O Senado paraguaio deve depor hoje o presidente do Paraguai, Fernando Lugo. Apesar da drasticidade, o processo está embasado em prerrogativas constitucionais do Congresso e nem de longe se confunde com um golpe de Estado. É uma situação análoga à que apeou do poder o ex-presidente de Honduras, o corrupto Manoel Zelaya, em 2009. Na época, o Brasil interveio de maneira equivocada, cedendo o espaço de sua embaixada para que o presidente deposto pudesse fazer seu proselitismo pós-golpe e tentasse a volta "pelos braços do povo", manobra que não prosperou.
Eleito pela esquerda, Lugo tentou governar pela direita sem fazer as reformas de que o Paraguai necessitava para consolidar sua jovem democracia. Desde o princípio, negou-se a confrontar as oligarquias corruptas que mandam no país desde os tempos do governo Stroessner. Abduzido pelo inimigo, contava com a adesão do Partido Colorado, seu oposto no campo ideológico, ao qual permitiu manter intactos e ainda fortalecer os esquemas de poder que terminarão por atalhar seu mandato.
Lugo encampou causas de seus adversário históricos porque não conseguiu fazer o que se comprometeu: mudar o Poder Judiciário, as polícias e o Ministério Público. Sem isso, ficou refém da nata da corrupção que move o País desde os tempos imemoriais da ditadura militar. Encastelados em cargos-chaves, corruptos notórios transformam o narcotráfico em mola-mestra da economia paraguaia, tendo como único paralelo o poder dos contrabandistas. Estes, Lugo não quis saber de enfrentar.
Uma das maiores contradições de seu governo foi a tolerância para com torturadores que agiram durante a longa ditadura paraguaia. Foi o caso do comissário Saturnino Antônio Gamarra, promovido por ele apesar das denúncias de que havia participado das sessões de tortura aplicadas a três ex-militantes do Movimento Pátria Livre que foram depois acolhidos no Brasil como refugiados políticos. O assunto foi tratado pelo blog no post Lugo promove torturadores de militantes refugiados no Brasil, de maio de 2010.
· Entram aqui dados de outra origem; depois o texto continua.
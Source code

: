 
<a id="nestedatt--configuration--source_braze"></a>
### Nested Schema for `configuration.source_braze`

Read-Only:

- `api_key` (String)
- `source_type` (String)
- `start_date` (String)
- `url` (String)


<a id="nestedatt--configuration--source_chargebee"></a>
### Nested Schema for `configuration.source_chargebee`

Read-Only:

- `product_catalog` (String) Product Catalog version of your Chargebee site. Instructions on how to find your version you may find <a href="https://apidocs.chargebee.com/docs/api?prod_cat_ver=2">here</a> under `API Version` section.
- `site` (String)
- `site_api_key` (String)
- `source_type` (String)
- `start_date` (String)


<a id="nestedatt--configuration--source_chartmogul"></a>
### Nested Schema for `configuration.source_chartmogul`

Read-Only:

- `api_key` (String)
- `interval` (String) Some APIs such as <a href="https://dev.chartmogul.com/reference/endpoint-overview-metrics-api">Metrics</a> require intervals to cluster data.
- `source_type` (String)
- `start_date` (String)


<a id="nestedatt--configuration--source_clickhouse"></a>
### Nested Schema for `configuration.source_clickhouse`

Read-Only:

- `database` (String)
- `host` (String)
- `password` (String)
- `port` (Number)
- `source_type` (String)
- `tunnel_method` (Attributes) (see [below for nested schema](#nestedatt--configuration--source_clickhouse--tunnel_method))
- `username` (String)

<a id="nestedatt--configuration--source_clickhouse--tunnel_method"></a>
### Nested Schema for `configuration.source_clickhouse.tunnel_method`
Parece inacreditável que um ex-bispo socialista esteja encerrando sua carreira como mandante da execução de 17 pessoas, vítimas do confronto entre a polícia e camponeses do MST local. Mas a crise não se resume apenas a isso. A deposição que deve acontecer hoje é o ponto final da carreira de um personagem cuja biografia começou a se despedaçar quando se descobriu que sua praxis política era tão hipócrita quanto seu voto de castidade. Assim que foi eleito, o bispo Lugo teve que se defrontar com seis processos de investigação de paternidade.
Governantes de países vizinhos tentaram ontem se articular para impedir a ação fulminante do Congresso, que em apenas dois dias abriu e votou um processo de impeachment. A reação internacional foi encampada e liderada pela presidente brasileira Dilma Rousseff, que rapidamente mobilizou outros chefes de estado alinhados com a esquerda latino-americana.
É compreensível que governantes tenham ojeriza de situações como esta e engendrem reações solidárias. Mas seria impensável uma articulação nos moldes do desastre diplomático protagonizado pelo governo Lula, que interveio claramente em assunto afeto à autodeterminação do povo hondurenho quando da deposição de Zelaya.
Ainda estão frescas na memória dos nossos vizinhos as lembranças de três intervenções recentes do governo brasileiro em episódios agudos de crise institucional no Paraguai: o acolhimento do ex-ditador Alfredo Strossner, que terminou seus dias isolado em uma mansão do Lago Norte, em Brasília; o asilo dado ao presidente deposto Raul Cubas em 1999, deposto sob a acusação de encomendar o assassinato de seu vice-presidente Luis Maria Argaña; e o refúgio concedido ao general golpista Lino Oviedo.